TASK OBJECTIVE: After reading each line of the entries, give the number of lines that contain "heads" and nothing else.
....................
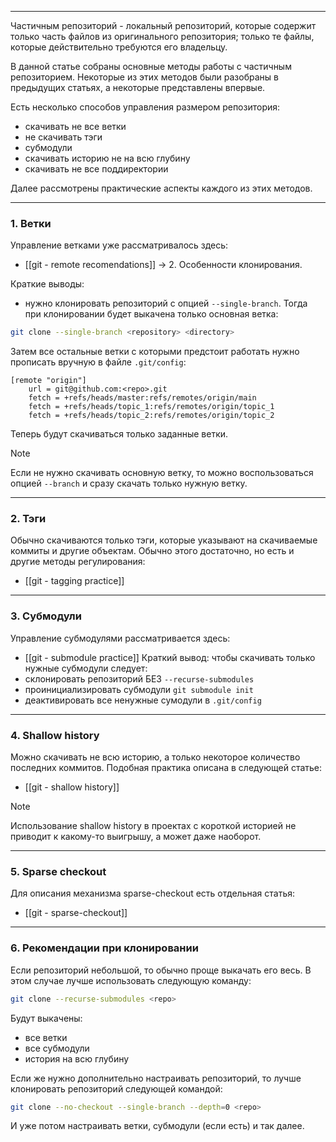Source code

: ___
Частичным репозиторий - локальный репозиторий, которые содержит только часть файлов из оригинального репозитория; только те файлы, которые действительно требуются его владельцу.

В данной статье собраны основные методы работы с частичным репозиторием. Некоторые из этих методов были разобраны в предыдущих статьях, а некоторые представлены впервые.

Есть несколько способов управления размером репозитория:
- скачивать не все ветки
- не скачивать тэги
- субмодули
- скачивать историю не на всю глубину
- скачивать не все поддиректории

Далее рассмотрены практические аспекты каждого из этих методов.
___
### 1.  Ветки

Управление ветками уже рассматривалось здесь:
- [[git - remote recomendations]] -> 2.  Особенности клонирования.

Краткие выводы:
- нужно клонировать репозиторий с опцией `--single-branch`. Тогда при клонировании будет выкачена только основная ветка:
```bash
git clone --single-branch <repository> <directory>
```

Затем все остальные ветки с которыми предстоит работать нужно прописать вручную в файле `.git/config`:
```
[remote "origin"]
	url = git@github.com:<repo>.git
	fetch = +refs/heads/master:refs/remotes/origin/main
	fetch = +refs/heads/topic_1:refs/remotes/origin/topic_1
	fetch = +refs/heads/topic_2:refs/remotes/origin/topic_2
```
Теперь будут скачиваться только заданные ветки.
>[!note]
>Если не нужно скачивать основную ветку, то можно воспользоваться опцией `--branch` и сразу скачать только нужную ветку.

___
### 2. Тэги

Обычно скачиваются только тэги, которые указывают на скачиваемые коммиты и другие объектам. Обычно этого достаточно, но есть и другие методы регулирования:
- [[git - tagging practice]]
___
### 3. Субмодули

Управление субмодулями рассматривается здесь:
- [[git - submodule practice]]
Краткий вывод: чтобы скачивать только нужные субмодули следует:
- склонировать репозиторий БЕЗ `--recurse-submodules`
- проинициализировать субмодули `git submodule init`
- деактивировать все ненужные сумодули в `.git/config`
___
### 4. Shallow history

Можно скачивать не всю историю, а только некоторое количество последних коммитов. Подобная практика описана в следующей статье:
- [[git - shallow history]]

>[!note]
>Использование shallow history в проектах с короткой историей не приводит к какому-то выигрышу, а может даже наоборот.

___
### 5. Sparse checkout

Для описания механизма sparse-checkout есть отдельная статья:
- [[git - sparse-checkout]]

___
### 6. Рекомендации при клонировании

Если репозиторий небольшой, то обычно проще выкачать его весь. В этом случае лучше использовать следующую команду:
```bash
git clone --recurse-submodules <repo>
```
Будут выкачены:
- все ветки
- все субмодули
- история на всю глубину

Если же нужно дополнительно настраивать репозиторий, то лучше клонировать репозиторий следующей командой:
```bash
git clone --no-checkout --single-branch --depth=0 <repo>
```
И уже потом настраивать ветки, субмодули (если есть) и так далее.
....................
SOLUTION FOR THIS EXERCISE: 3